ASSIGNMENT:
Below are entries to reproduce exactly, apart from their pictures.

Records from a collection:
::::
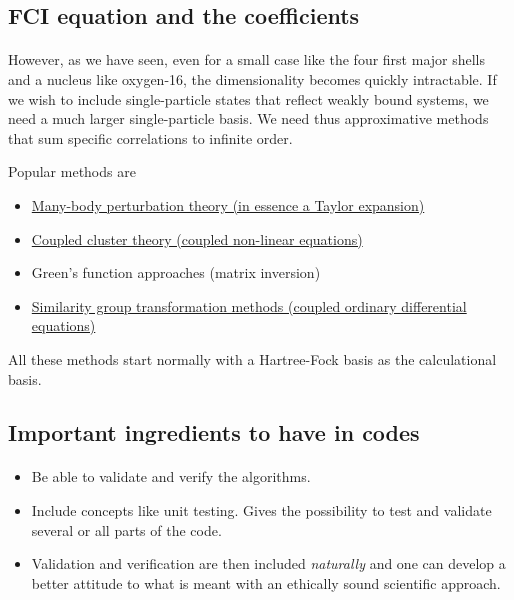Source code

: \documentclass[%
oneside,                 %
final,                   %
10pt]{article}
\begin{document}
\subsection*{FCI equation and the coefficients}

\paragraph{}

However, as we have seen, even for a small case like the four first major shells and a nucleus like oxygen-16, the dimensionality becomes quickly intractable. If we wish to include single-particle states that reflect weakly bound systems, we need a much larger single-particle basis. We need thus approximative methods that sum specific correlations to infinite order. 

Popular methods are
\begin{itemize}
\item \href{{http://www.sciencedirect.com/science/article/pii/0370157395000126}}{Many-body perturbation theory (in essence a Taylor expansion)}

\item \href{{http://iopscience.iop.org/article/10.1088/0034-4885/77/9/096302/meta}}{Coupled cluster theory (coupled non-linear equations)}

\item Green's function approaches (matrix inversion)

\item \href{{http://journals.aps.org/prl/abstract/10.1103/PhysRevLett.106.222502}}{Similarity group transformation methods (coupled ordinary differential equations)}
\end{itemize}

\noindent
All these methods start normally with a Hartree-Fock basis as the calculational basis.



\subsection*{Important ingredients to have in codes}

\paragraph{}

\begin{itemize}
\item Be able to validate and verify  the  algorithms. 

\item Include concepts like unit testing. Gives the possibility to test and validate several or all parts of the code.

\item Validation and verification are then included \emph{naturally} and one can develop a better attitude to what is meant with an ethically sound scientific approach.
\end{itemize}
\end{document}

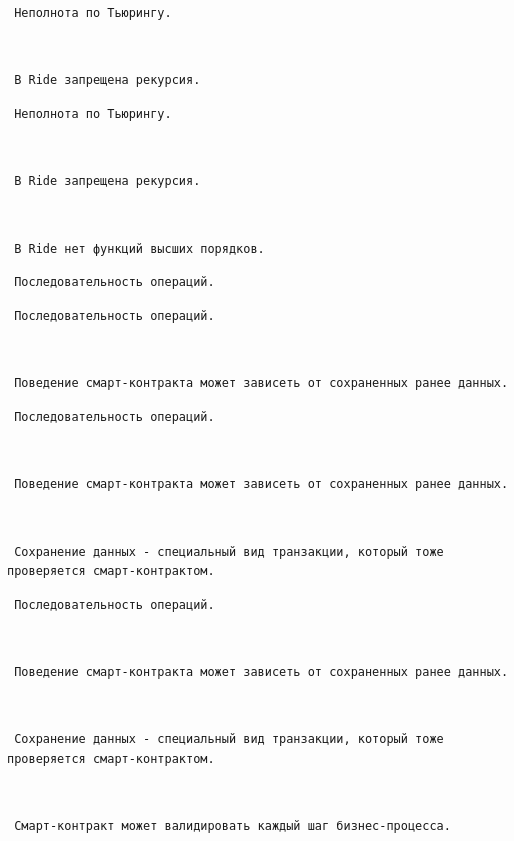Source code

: \documentclass[11pt,handout,pdf,hyperref={unicode}]{beamer}
\begin{document}
\begin{frame}[fragile]

\texttt{ Неполнота по Тьюрингу. }

\texttt{ }

\texttt{ В Ride запрещена рекурсия. }

\end{frame}

\begin{frame}[fragile]

\texttt{ Неполнота по Тьюрингу. }

\texttt{ }

\texttt{ В Ride запрещена рекурсия. }

\texttt{ }

\texttt{ В Ride нет функций высших порядков. }

\end{frame}

\begin{frame}[fragile]

\texttt{ Последовательность операций. }

\end{frame}

\begin{frame}[fragile]

\texttt{ Последовательность операций. }

\texttt{ }

\texttt{ Поведение смарт-контракта может зависеть от сохраненных ранее данных. }

\end{frame}

\begin{frame}[fragile]

\texttt{ Последовательность операций. }

\texttt{ }

\texttt{ Поведение смарт-контракта может зависеть от сохраненных ранее данных. }

\texttt{ }

\texttt{ Сохранение данных - специальный вид транзакции, который тоже проверяется смарт-контрактом. }

\end{frame}

\begin{frame}[fragile]

\texttt{ Последовательность операций. }

\texttt{ }

\texttt{ Поведение смарт-контракта может зависеть от сохраненных ранее данных. }

\texttt{ }

\texttt{ Сохранение данных - специальный вид транзакции, который тоже проверяется смарт-контрактом. }

\texttt{ }

\texttt{ Смарт-контракт может валидировать каждый шаг бизнес-процесса. }

\end{frame}
\end{document}
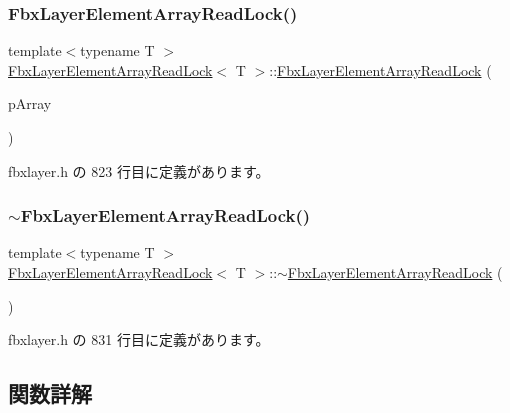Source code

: \subsubsection{\texorpdfstring{Fbx\+Layer\+Element\+Array\+Read\+Lock()}{FbxLayerElementArrayReadLock()}}
{\footnotesize\ttfamily template$<$typename T $>$ \\
\hyperlink{struct_fbx_layer_element_array_read_lock}{Fbx\+Layer\+Element\+Array\+Read\+Lock}$<$ T $>$\+::\hyperlink{struct_fbx_layer_element_array_read_lock}{Fbx\+Layer\+Element\+Array\+Read\+Lock} (\begin{DoxyParamCaption}\item[{\hyperlink{class_fbx_layer_element_array}{Fbx\+Layer\+Element\+Array} \&}]{p\+Array }\end{DoxyParamCaption})\hspace{0.3cm}{\ttfamily [inline]}}



 fbxlayer.\+h の 823 行目に定義があります。

\mbox{\label{struct_fbx_layer_element_array_read_lock_ab1e67ef56df73649cc41c66f88b29116}} 
\subsubsection{\texorpdfstring{$\sim$\+Fbx\+Layer\+Element\+Array\+Read\+Lock()}{~FbxLayerElementArrayReadLock()}}
{\footnotesize\ttfamily template$<$typename T $>$ \\
\hyperlink{struct_fbx_layer_element_array_read_lock}{Fbx\+Layer\+Element\+Array\+Read\+Lock}$<$ T $>$\+::$\sim$\hyperlink{struct_fbx_layer_element_array_read_lock}{Fbx\+Layer\+Element\+Array\+Read\+Lock} (\begin{DoxyParamCaption}{ }\end{DoxyParamCaption})\hspace{0.3cm}{\ttfamily [inline]}}



 fbxlayer.\+h の 831 行目に定義があります。



\subsection{関数詳解}
\mbox{\label{struct_fbx_layer_element_array_read_lock_aad710280b9db22c282672ab5d193169d}} 
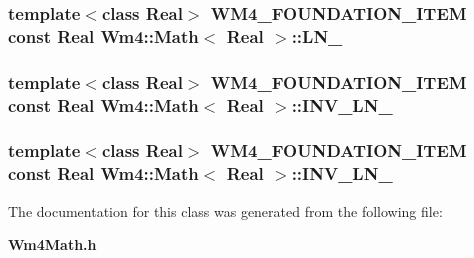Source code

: \subsubsection{\setlength{\rightskip}{0pt plus 5cm}template$<$class Real$>$ WM4\_\-FOUNDATION\_\-ITEM const Real {\bf Wm4::Math}$<$ Real $>$::{\bf LN\_}\hspace{0.3cm}{\tt  [static]}}\label{classWm4_1_1Math_d55b067b5a62e2bbc5f3f3395225c788}


\subsubsection{\setlength{\rightskip}{0pt plus 5cm}template$<$class Real$>$ WM4\_\-FOUNDATION\_\-ITEM const Real {\bf Wm4::Math}$<$ Real $>$::{\bf INV\_\-LN\_}\hspace{0.3cm}{\tt  [static]}}\label{classWm4_1_1Math_2bd9e85cc86fee05319aebe17706c932}


\subsubsection{\setlength{\rightskip}{0pt plus 5cm}template$<$class Real$>$ WM4\_\-FOUNDATION\_\-ITEM const Real {\bf Wm4::Math}$<$ Real $>$::{\bf INV\_\-LN\_}\hspace{0.3cm}{\tt  [static]}}\label{classWm4_1_1Math_405239570d04875b42920e86207f0327}




The documentation for this class was generated from the following file:\begin{CompactItemize}
\item 
{\bf Wm4Math.h}\end{CompactItemize}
::::
THE COMPLETED TASK:
Source code

: \documentclass[%
oneside,                 %
final,                   %
10pt]{article}
\begin{document}
\subsection*{FCI equation and the coefficients}

\paragraph{}

However, as we have seen, even for a small case like the four first major shells and a nucleus like oxygen-16, the dimensionality becomes quickly intractable. If we wish to include single-particle states that reflect weakly bound systems, we need a much larger single-particle basis. We need thus approximative methods that sum specific correlations to infinite order. 

Popular methods are
\begin{itemize}
\item \href{{http://www.sciencedirect.com/science/article/pii/0370157395000126}}{Many-body perturbation theory (in essence a Taylor expansion)}

\item \href{{http://iopscience.iop.org/article/10.1088/0034-4885/77/9/096302/meta}}{Coupled cluster theory (coupled non-linear equations)}

\item Green's function approaches (matrix inversion)

\item \href{{http://journals.aps.org/prl/abstract/10.1103/PhysRevLett.106.222502}}{Similarity group transformation methods (coupled ordinary differential equations)}
\end{itemize}

\noindent
All these methods start normally with a Hartree-Fock basis as the calculational basis.



\subsection*{Important ingredients to have in codes}

\paragraph{}

\begin{itemize}
\item Be able to validate and verify  the  algorithms. 

\item Include concepts like unit testing. Gives the possibility to test and validate several or all parts of the code.

\item Validation and verification are then included \emph{naturally} and one can develop a better attitude to what is meant with an ethically sound scientific approach.
\end{itemize}
\end{document}

Source code

: \documentclass[11pt,handout,pdf,hyperref={unicode}]{beamer}
\begin{document}
\begin{frame}[fragile]

\texttt{ Неполнота по Тьюрингу. }

\texttt{ }

\texttt{ В Ride запрещена рекурсия. }

\end{frame}

\begin{frame}[fragile]

\texttt{ Неполнота по Тьюрингу. }

\texttt{ }

\texttt{ В Ride запрещена рекурсия. }

\texttt{ }

\texttt{ В Ride нет функций высших порядков. }

\end{frame}

\begin{frame}[fragile]

\texttt{ Последовательность операций. }

\end{frame}

\begin{frame}[fragile]

\texttt{ Последовательность операций. }

\texttt{ }

\texttt{ Поведение смарт-контракта может зависеть от сохраненных ранее данных. }

\end{frame}

\begin{frame}[fragile]

\texttt{ Последовательность операций. }

\texttt{ }

\texttt{ Поведение смарт-контракта может зависеть от сохраненных ранее данных. }

\texttt{ }

\texttt{ Сохранение данных - специальный вид транзакции, который тоже проверяется смарт-контрактом. }

\end{frame}

\begin{frame}[fragile]

\texttt{ Последовательность операций. }

\texttt{ }

\texttt{ Поведение смарт-контракта может зависеть от сохраненных ранее данных. }

\texttt{ }

\texttt{ Сохранение данных - специальный вид транзакции, который тоже проверяется смарт-контрактом. }

\texttt{ }

\texttt{ Смарт-контракт может валидировать каждый шаг бизнес-процесса. }

\end{frame}
\end{document}
Source code

: \subsubsection{\texorpdfstring{Fbx\+Layer\+Element\+Array\+Read\+Lock()}{FbxLayerElementArrayReadLock()}}
{\footnotesize\ttfamily template$<$typename T $>$ \\
\hyperlink{struct_fbx_layer_element_array_read_lock}{Fbx\+Layer\+Element\+Array\+Read\+Lock}$<$ T $>$\+::\hyperlink{struct_fbx_layer_element_array_read_lock}{Fbx\+Layer\+Element\+Array\+Read\+Lock} (\begin{DoxyParamCaption}\item[{\hyperlink{class_fbx_layer_element_array}{Fbx\+Layer\+Element\+Array} \&}]{p\+Array }\end{DoxyParamCaption})\hspace{0.3cm}{\ttfamily [inline]}}



 fbxlayer.\+h の 823 行目に定義があります。

\mbox{\label{struct_fbx_layer_element_array_read_lock_ab1e67ef56df73649cc41c66f88b29116}} 
\subsubsection{\texorpdfstring{$\sim$\+Fbx\+Layer\+Element\+Array\+Read\+Lock()}{~FbxLayerElementArrayReadLock()}}
{\footnotesize\ttfamily template$<$typename T $>$ \\
\hyperlink{struct_fbx_layer_element_array_read_lock}{Fbx\+Layer\+Element\+Array\+Read\+Lock}$<$ T $>$\+::$\sim$\hyperlink{struct_fbx_layer_element_array_read_lock}{Fbx\+Layer\+Element\+Array\+Read\+Lock} (\begin{DoxyParamCaption}{ }\end{DoxyParamCaption})\hspace{0.3cm}{\ttfamily [inline]}}



 fbxlayer.\+h の 831 行目に定義があります。



\subsection{関数詳解}
\mbox{\label{struct_fbx_layer_element_array_read_lock_aad710280b9db22c282672ab5d193169d}} 
Source code

: \subsubsection{\setlength{\rightskip}{0pt plus 5cm}template$<$class Real$>$ WM4\_\-FOUNDATION\_\-ITEM const Real {\bf Wm4::Math}$<$ Real $>$::{\bf LN\_}\hspace{0.3cm}{\tt  [static]}}\label{classWm4_1_1Math_d55b067b5a62e2bbc5f3f3395225c788}


\subsubsection{\setlength{\rightskip}{0pt plus 5cm}template$<$class Real$>$ WM4\_\-FOUNDATION\_\-ITEM const Real {\bf Wm4::Math}$<$ Real $>$::{\bf INV\_\-LN\_}\hspace{0.3cm}{\tt  [static]}}\label{classWm4_1_1Math_2bd9e85cc86fee05319aebe17706c932}


\subsubsection{\setlength{\rightskip}{0pt plus 5cm}template$<$class Real$>$ WM4\_\-FOUNDATION\_\-ITEM const Real {\bf Wm4::Math}$<$ Real $>$::{\bf INV\_\-LN\_}\hspace{0.3cm}{\tt  [static]}}\label{classWm4_1_1Math_405239570d04875b42920e86207f0327}




The documentation for this class was generated from the following file:\begin{CompactItemize}
\item 
{\bf Wm4Math.h}\end{CompactItemize}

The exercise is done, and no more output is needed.